In a sport that often makes little to no sense, the Colorado Rockies really don’t make sense. They will finally return home from a difficult road trip on the heels of a 5-4 victory over the San Francisco Giants. After finding ways to lose multiple games they should have won, they stole a game from the Giants that they probably should have lost.

Let’s start with the walks. The Rockies issued 10 of them, and starter Jeremy Guthrie added a hit batter. Even against a mediocre offense that’s a dangerous way to live, especially for a pitching staff that is already struggling. Most notably Rex Brothers got himself out of bases loaded trouble in the 8th inning with a strikeout to keep the score tied at 4-4. He then stormed into the dugout shouting in celebration. Maybe this display fired up Marco Scutaro, similar to the way Scutaro fired up the team after a HBP earlier this year in Coors Field.
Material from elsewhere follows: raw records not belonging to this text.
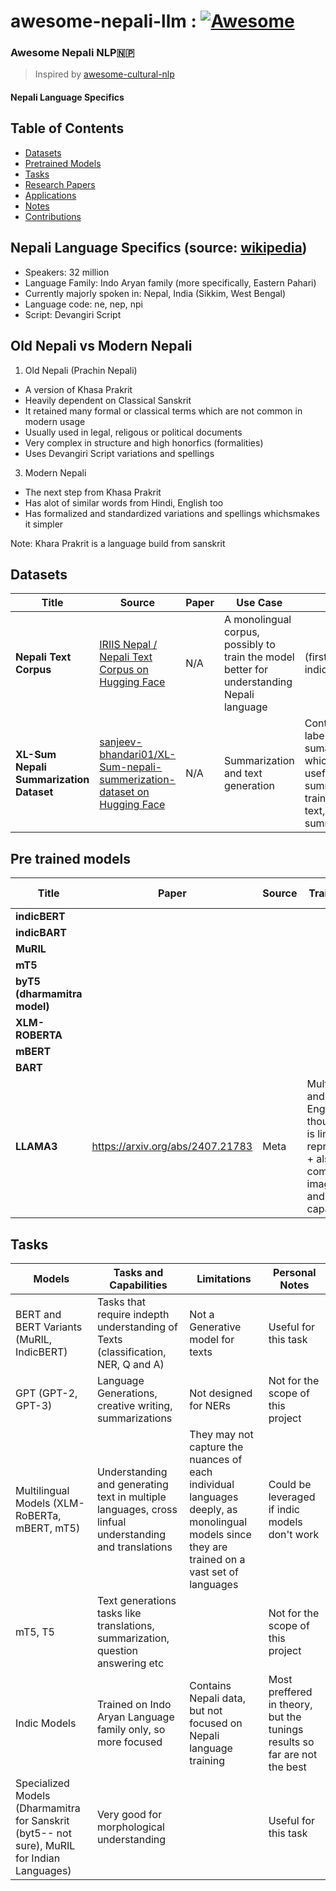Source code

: # awesome-nepali-llm : [![Awesome](https://awesome.re/badge-flat.svg)](https://awesome.re)

### Awesome Nepali NLP🇳🇵

> Inspired by [awesome-cultural-nlp](https://github.com/simran-khanuja/awesome-cultural-nlp) 

#### Nepali Language Specifics

## Table of Contents
- [Datasets](#datasets)
- [Pretrained Models](#pretrained-models)
- [Tasks](#tasks)
- [Research Papers](#research-papers)
- [Applications](#applications)
- [Notes](#applications)
- [Contributions](#contributions)

## Nepali Language Specifics (source: [wikipedia](https://en.wikipedia.org/wiki/Nepali_language))
- Speakers: 32 million
- Language Family: Indo Aryan family (more specifically, Eastern Pahari)
- Currently majorly spoken in: Nepal, India (Sikkim, West Bengal)
- Language code: ne, nep, npi
- Script: Devangiri Script

## Old Nepali vs Modern Nepali
1. Old Nepali (Prachin Nepali)
- A version of Khasa Prakrit
- Heavily dependent on Classical Sanskrit
- It retained many formal or classical terms which are not common in modern usage
- Usually used in legal, religous or political documents
- Very complex in structure and high honorfics (formalities)
- Uses Devangiri Script variations and spellings

3. Modern Nepali
- The next step from Khasa Prakrit
- Has alot of similar words from Hindi, English too
- Has formalized and standardized variations and spellings whichsmakes it simpler

Note: Khara Prakrit is a language build from sanskrit
## Datasets

| Title | Source | Paper | Use Case | Notes | Size |
|-------|--------|-------|------|----------|-------|
| **Nepali Text Corpus** | [IRIIS Nepal / Nepali Text Corpus on Hugging Face](https://huggingface.co/datasets/IRIISNEPAL/Nepali-Text-Corpus) | N/A | A monolingual corpus, possibly to train the model better for understanding Nepali language| (first step for indic models)| 6.4 million articles |
| **XL-Sum Nepali Summarization Dataset** | [sanjeev-bhandari01/XL-Sum-nepali-summerization-dataset on Hugging Face](https://huggingface.co/datasets/sanjeev-bhandari01/XLSum-nepali-summerization-dataset) | N/A   | Summarization and text generation          | Contains labeled sumamry data which is useful for summarization training (title, text, summary) | 7,258 rows |

## Pre trained models

| Title | Paper | Source | Training Data | Task Strengths | Fine-Tuning |  Limitations | Size | Availability | Notes | Tested | 
|-------|------|-------|----------|----------|----------| ----------| ----------| -------| -------| -------| 
| **indicBERT** | |  | | | | |||| |
| **indicBART** | |  | | | ||||| |
| **MuRIL** | |  | | | ||||| |
| **mT5** | |  | | | ||||| |
| **byT5 (dharmamitra model)** | |  | | | ||||| |
| **XLM-ROBERTA** | |  | | | ||||| |
| **mBERT** | |  | | | ||||| |
| **BART** | |  | | | ||||| |
| **LLAMA3** | https://arxiv.org/abs/2407.21783 | Meta | Multilingual and includes English, Hindi, though Neali is limited in representation + also can be combined for image, video and speech capabilities | Handles complex tasks and nuances, efficient cross lingual transfer | Cross lingual finetuning to make it better for Modern nepali | Very Resource intensive | 8B / 70B / 405B|| powerful but resource intensive | Not yet |


## Tasks
| Models | Tasks and Capabilities | Limitations | Personal Notes |
|-------|--------|-------|-------|
| BERT and BERT Variants (MuRIL, IndicBERT) | Tasks that require indepth understanding of Texts (classification, NER, Q and A) | Not a Generative model for texts | Useful for this task |
| GPT (GPT-2, GPT-3) | Language Generations, creative writing, summarizations | Not designed for NERs | Not for the scope of this project|
| Multilingual Models (XLM-RoBERTa, mBERT, mT5) | Understanding and generating text in multiple languages, cross linfual understanding and translations | They may not capture the nuances of each individual languages deeply, as monolingual models since they are trained on a vast set of languages| Could be leveraged if indic models don't work|
| mT5, T5 | Text generations tasks like translations, summarization, question answering etc | | Not for the scope of this project| 
| Indic Models | Trained on Indo Aryan Language family only, so more focused  | Contains Nepali data, but not focused on Nepali language training | Most preffered in theory, but the tunings results so far are not the best|
| Specialized Models (Dharmamitra for Sanskrit (byt5-- not sure), MuRIL for Indian Languages) | Very good for morphological understanding | | Useful for this task|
So many of the grueling losses that Rockies fans have to endure when the team is in California come to their endings because the offense fails to string together hits. It seems like they wait for somebody to be a hero and hit a solo home run late, even if they know it is not the path to success in those parks. Then, inevitably it seems, the other team does string together hits and win the game. To be fair, the rallies that the Rockies staged in the 6th and 7th innings were more ideal for a setting like AT&T Park. Having blown a lead and set up for another brutal loss, they got that elusive late home run in San Francisco. From Marco Scutaro, of all people.

Not that they should come to expect those kinds of moments to come more frequently in future west coast trips. Scutaro’s home run doesn’t make me any more willing to watch 8th and 9th inning fly balls die on the warning track in future San Francisco games.

If you had said the Rockies bullpen would melt down and they would need a late home run to win, I would say that’s probably a game the Rockies should lose. Thankfully for everybody involved, they somehow pulled it out. Josh Outman might be especially grateful, as his first outings on the team have been underwhelming. Granted he struggled in a somewhat strange situation last night, as Jim Tracy opted to have him bat for himself to lead off the 7th before pitching the bottom half of that inning. Matt Belisle then continued his own struggles, allowing the game-tying single. Add that to the list of reasons the Rockies shouldn’t have won: their most reliable reliever didn’t get it done…again.

The collective desperation for a win was truly apparent as closer Rafael Betancourt struggled to shut the door on the 9th inning. First it was Angel Pagan‘s stolen base with 2 outs, which stoked an animated reaction from Ramon Hernandez, who thought he had ended the game by throwing Pagan out. After a walk, Betancourt labored to get the pesky Nate Schierholtz for the final out of the game. Ball 3 came on a check swing in the dirt. Replays showed that Schierholtz clearly went, but 3rd base umpire Kerwin Danley said that he held up. Tracy sprang up as if he had just sat on a thumbtack, screaming at Danley from the dugout. He shouted everything but: “Come on Kerwin! We need this game SO BAD!”

As Betancourt finally got Schierholtz looking, he and Hernandez both pumped their fists emphatically. If you wanted to put a positive spin on things, you can see this reaction as a watershed moment for a team that still has a chance to turn things around. If you wanted to be a skeptic, you can see this reaction as a bad team making too much out of a rare victory. Let’s hope that Jamie Moyer can lead the team to a win tonight and a good start to the homestand.